TASK DESCRIPTION
Pictures appear among the records below and must be omitted. Repeat exactly the lines from the line with "to BasicCircuits 0.1" to the line with "naturalism's", both included.

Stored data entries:
☆ ☆ ☆
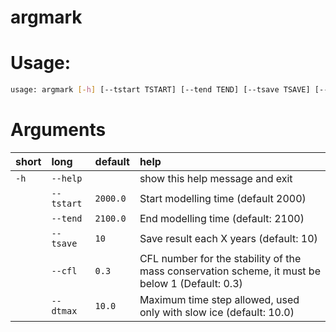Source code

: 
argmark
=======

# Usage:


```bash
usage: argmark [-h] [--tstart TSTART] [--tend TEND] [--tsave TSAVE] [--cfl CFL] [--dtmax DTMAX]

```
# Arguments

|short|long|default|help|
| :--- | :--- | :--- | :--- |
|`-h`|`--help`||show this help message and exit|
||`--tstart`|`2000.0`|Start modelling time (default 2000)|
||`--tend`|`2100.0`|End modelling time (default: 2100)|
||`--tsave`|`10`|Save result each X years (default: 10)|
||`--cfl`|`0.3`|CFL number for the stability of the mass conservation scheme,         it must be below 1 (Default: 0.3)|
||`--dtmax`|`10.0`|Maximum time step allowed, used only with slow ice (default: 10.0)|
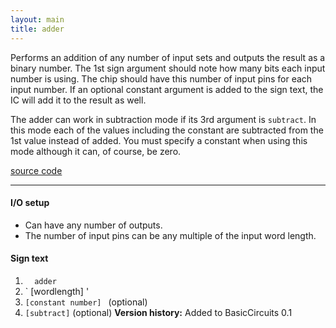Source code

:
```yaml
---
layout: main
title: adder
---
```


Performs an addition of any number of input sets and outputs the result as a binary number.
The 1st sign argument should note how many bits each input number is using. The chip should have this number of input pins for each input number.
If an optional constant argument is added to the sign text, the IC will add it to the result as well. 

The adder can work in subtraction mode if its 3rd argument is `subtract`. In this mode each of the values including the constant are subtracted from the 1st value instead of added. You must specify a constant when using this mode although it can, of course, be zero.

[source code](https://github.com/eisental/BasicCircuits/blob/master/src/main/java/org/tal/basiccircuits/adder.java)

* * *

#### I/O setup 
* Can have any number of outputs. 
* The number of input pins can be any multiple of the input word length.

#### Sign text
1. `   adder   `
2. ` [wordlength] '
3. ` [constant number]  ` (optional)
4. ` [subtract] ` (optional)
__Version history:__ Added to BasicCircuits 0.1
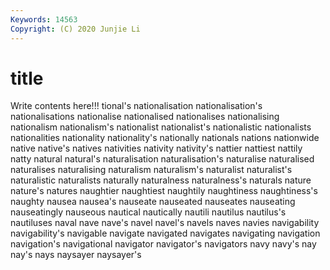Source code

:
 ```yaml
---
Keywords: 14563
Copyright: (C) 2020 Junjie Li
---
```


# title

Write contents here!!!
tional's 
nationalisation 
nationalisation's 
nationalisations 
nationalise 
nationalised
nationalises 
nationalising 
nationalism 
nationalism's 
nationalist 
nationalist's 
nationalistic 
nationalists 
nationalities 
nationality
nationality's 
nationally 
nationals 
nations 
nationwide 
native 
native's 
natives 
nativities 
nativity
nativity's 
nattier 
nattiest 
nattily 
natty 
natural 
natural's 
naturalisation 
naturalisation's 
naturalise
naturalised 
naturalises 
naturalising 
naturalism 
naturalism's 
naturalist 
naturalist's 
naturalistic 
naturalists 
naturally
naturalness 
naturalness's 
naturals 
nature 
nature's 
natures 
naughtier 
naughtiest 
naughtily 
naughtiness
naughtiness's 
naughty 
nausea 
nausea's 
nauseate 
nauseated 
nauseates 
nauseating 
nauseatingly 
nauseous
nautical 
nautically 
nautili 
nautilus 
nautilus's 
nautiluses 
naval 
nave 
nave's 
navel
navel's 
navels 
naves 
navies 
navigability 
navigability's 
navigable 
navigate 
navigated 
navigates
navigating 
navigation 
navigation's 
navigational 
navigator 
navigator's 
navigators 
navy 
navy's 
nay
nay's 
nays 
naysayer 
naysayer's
☆ ☆ ☆
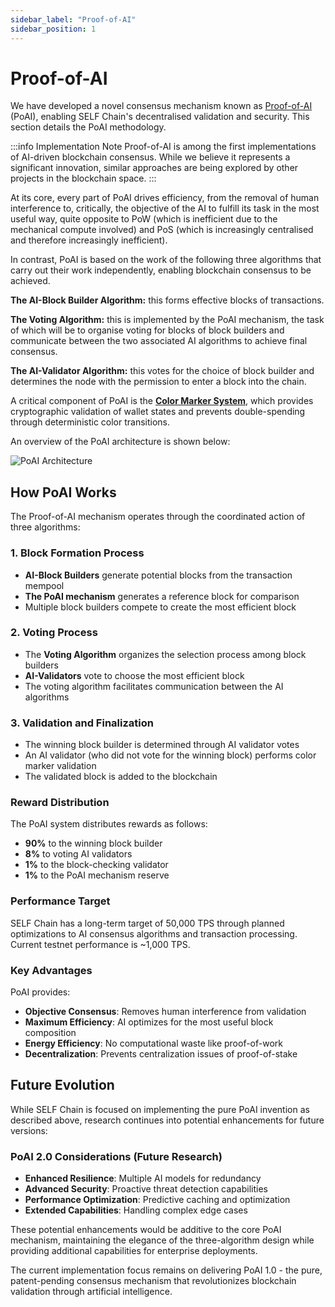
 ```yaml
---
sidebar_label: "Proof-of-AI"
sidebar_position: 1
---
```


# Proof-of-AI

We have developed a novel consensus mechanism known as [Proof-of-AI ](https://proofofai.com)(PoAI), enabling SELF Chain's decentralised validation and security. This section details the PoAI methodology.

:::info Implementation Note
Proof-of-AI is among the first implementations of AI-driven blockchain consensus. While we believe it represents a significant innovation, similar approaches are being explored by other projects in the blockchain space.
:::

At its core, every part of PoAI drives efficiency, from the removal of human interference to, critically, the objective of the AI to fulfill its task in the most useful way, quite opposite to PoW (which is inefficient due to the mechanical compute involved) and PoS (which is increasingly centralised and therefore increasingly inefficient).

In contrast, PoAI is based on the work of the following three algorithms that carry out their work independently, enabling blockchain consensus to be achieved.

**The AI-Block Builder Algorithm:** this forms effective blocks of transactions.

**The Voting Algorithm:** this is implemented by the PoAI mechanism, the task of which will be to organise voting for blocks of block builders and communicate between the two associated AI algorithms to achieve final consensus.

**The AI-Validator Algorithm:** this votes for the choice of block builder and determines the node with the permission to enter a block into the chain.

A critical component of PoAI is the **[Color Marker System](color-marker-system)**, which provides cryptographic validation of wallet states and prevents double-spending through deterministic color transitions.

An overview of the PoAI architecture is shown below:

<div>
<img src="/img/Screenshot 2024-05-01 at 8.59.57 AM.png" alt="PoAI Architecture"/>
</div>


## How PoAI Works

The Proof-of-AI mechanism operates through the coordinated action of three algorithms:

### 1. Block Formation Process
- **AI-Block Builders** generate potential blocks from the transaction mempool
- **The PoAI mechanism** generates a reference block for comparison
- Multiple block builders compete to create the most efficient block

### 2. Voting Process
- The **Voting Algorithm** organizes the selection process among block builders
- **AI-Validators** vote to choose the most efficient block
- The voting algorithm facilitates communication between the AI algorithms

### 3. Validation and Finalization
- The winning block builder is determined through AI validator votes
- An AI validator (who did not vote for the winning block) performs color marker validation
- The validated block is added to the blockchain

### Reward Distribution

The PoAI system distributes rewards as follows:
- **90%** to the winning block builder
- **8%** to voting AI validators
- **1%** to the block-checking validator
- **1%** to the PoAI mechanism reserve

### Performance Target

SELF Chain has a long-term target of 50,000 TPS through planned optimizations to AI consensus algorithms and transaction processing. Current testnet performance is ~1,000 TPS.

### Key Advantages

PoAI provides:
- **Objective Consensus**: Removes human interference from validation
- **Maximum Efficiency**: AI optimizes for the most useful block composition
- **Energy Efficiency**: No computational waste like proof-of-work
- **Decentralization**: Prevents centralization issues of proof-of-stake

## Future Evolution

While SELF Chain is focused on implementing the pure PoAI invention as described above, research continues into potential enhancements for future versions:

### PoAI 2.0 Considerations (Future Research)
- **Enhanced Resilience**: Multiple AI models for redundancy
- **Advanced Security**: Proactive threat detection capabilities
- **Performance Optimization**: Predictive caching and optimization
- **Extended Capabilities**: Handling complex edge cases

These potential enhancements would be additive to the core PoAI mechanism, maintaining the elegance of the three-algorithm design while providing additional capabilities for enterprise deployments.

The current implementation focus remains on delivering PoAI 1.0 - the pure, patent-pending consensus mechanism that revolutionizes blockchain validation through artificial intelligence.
☆ ☆ ☆
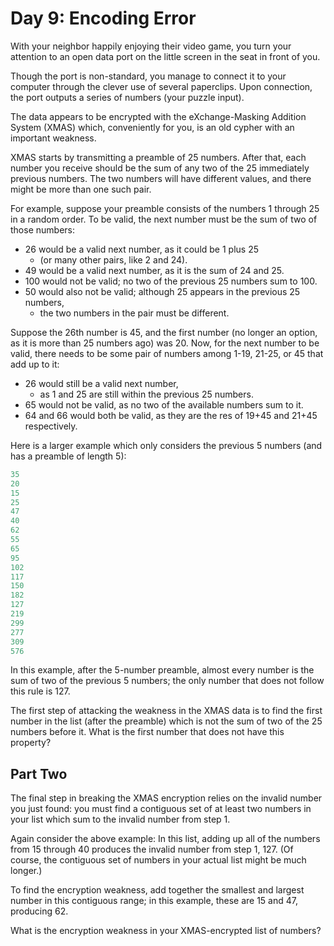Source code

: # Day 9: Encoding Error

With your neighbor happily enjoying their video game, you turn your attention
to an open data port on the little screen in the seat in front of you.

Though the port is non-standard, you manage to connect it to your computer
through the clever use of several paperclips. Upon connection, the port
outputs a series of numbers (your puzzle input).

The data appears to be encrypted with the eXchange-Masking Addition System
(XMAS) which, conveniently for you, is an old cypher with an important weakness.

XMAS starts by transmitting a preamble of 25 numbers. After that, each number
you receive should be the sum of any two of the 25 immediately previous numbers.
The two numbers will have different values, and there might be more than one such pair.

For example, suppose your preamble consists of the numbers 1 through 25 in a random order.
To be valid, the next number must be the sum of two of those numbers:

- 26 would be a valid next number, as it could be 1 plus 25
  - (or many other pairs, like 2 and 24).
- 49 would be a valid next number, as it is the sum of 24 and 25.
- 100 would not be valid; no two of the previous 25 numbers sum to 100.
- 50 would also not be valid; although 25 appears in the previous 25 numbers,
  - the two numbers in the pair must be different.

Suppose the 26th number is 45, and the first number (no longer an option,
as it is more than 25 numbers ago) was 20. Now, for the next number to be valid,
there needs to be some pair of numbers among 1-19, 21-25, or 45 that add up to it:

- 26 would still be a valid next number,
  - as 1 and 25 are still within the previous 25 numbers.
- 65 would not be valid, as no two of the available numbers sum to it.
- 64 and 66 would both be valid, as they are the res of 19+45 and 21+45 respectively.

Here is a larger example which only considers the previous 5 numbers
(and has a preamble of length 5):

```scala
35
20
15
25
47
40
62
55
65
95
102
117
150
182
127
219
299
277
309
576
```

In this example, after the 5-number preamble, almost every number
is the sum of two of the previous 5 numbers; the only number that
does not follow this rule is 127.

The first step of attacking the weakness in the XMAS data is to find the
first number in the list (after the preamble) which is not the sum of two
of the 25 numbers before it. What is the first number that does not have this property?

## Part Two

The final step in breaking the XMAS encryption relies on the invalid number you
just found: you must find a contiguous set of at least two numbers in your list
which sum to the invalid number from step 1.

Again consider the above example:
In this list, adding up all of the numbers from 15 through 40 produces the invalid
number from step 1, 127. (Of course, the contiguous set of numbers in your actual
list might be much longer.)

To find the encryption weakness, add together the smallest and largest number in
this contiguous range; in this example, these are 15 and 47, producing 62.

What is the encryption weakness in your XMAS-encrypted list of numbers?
☆ ☆ ☆
TASK RESPONSE
__Version history:__ Added to BasicCircuits 0.1
Source code

:
 ```yaml
---
Keywords: 14563
Copyright: (C) 2020 Junjie Li
---
```


# title

Write contents here!!!
tional's 
nationalisation 
nationalisation's 
nationalisations 
nationalise 
nationalised
nationalises 
nationalising 
nationalism 
nationalism's 
nationalist 
nationalist's 
nationalistic 
nationalists 
nationalities 
nationality
nationality's 
nationally 
nationals 
nations 
nationwide 
native 
native's 
natives 
nativities 
nativity
nativity's 
nattier 
nattiest 
nattily 
natty 
natural 
natural's 
naturalisation 
naturalisation's 
naturalise
naturalised 
naturalises 
naturalising 
naturalism 
naturalism's 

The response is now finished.